*Exercise aim*
When a line in the entries below contains the word "because", copy that line.
::: Data extract
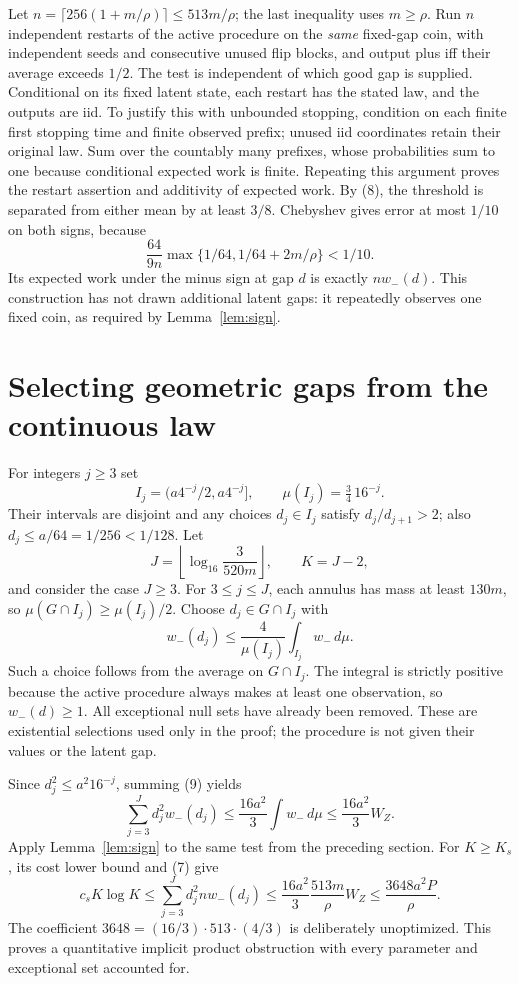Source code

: Let $n=\lceil256(1+m/\rho)\rceil\le513m/\rho$; the last inequality uses
$m\ge\rho$. Run $n$ independent restarts of the active procedure on the
\emph{same} fixed-gap coin, with independent seeds and consecutive unused flip
blocks, and output plus iff their average exceeds $1/2$.
The test is independent of which good gap is supplied. Conditional on its
fixed latent state, each restart has the stated law, and the outputs are iid.
To justify this with unbounded stopping, condition on each finite first stopping
time and finite observed prefix; unused iid coordinates retain their original
law. Sum over the countably many prefixes, whose probabilities sum to one
because conditional expected work is finite. Repeating this argument proves
the restart assertion and additivity of expected work.
By (8), the threshold is separated from either mean by at least $3/8$.
Chebyshev gives error at most $1/10$ on both signs, because
\[
 \frac{64}{9n}\max\{1/64,1/64+2m/\rho\}<1/10.
\]
Its expected work under the minus sign at gap $d$ is exactly $nw_-(d)$.
This construction has not drawn additional latent gaps: it repeatedly observes
one fixed coin, as required by Lemma~\ref{lem:sign}.

\section{Selecting geometric gaps from the continuous law}
For integers $j\ge3$ set
\[
 I_j=(a4^{-j}/2,a4^{-j}],\qquad \mu(I_j)=\tfrac34\,16^{-j}.
\]
Their intervals are disjoint and any choices $d_j\in I_j$ satisfy
$d_j/d_{j+1}>2$; also $d_j\le a/64=1/256<1/128$.
Let
\[
 J=\left\lfloor\log_{16}\frac{3}{520m}\right\rfloor,
 \qquad K=J-2,
\]
and consider the case $J\ge3$. For $3\le j\le J$, each annulus has mass
at least $130m$, so $\mu(G\cap I_j)\ge\mu(I_j)/2$.
Choose $d_j\in G\cap I_j$ with
\[
 w_-(d_j)\le\frac4{\mu(I_j)}\int_{I_j}w_-\,d\mu.       \tag{9}
\]
Such a choice follows from the average on $G\cap I_j$. The integral is strictly
positive because the active procedure always makes at least one observation,
so $w_-(d)\ge1$. All exceptional null sets have already been removed.
These are existential selections used only in the proof; the procedure is not
given their values or the latent gap.

Since $d_j^2\le a^2 16^{-j}$, summing (9) yields
\[
 \sum_{j=3}^Jd_j^2 w_-(d_j)
 \le\frac{16a^2}{3}\int w_-\,d\mu
 \le\frac{16a^2}{3}W_Z.
\]
Apply Lemma~\ref{lem:sign} to the same test from the preceding section.
For $K\ge K_s$, its cost lower bound and (7) give
\[
 c_sK\log K
 \le\sum_{j=3}^Jd_j^2 nw_-(d_j)
 \le\frac{16a^2}{3}\frac{513m}{\rho}W_Z
 \le\frac{3648a^2P}{\rho}.                              \tag{10}
\]
The coefficient $3648=(16/3)\cdot513\cdot(4/3)$ is deliberately unoptimized.
This proves a quantitative implicit product obstruction with every parameter
and exceptional set accounted for.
::::::
*Reply to the task*
because conditional expected work is finite. Repeating this argument proves
Chebyshev gives error at most $1/10$ on both signs, because
positive because the active procedure always makes at least one observation,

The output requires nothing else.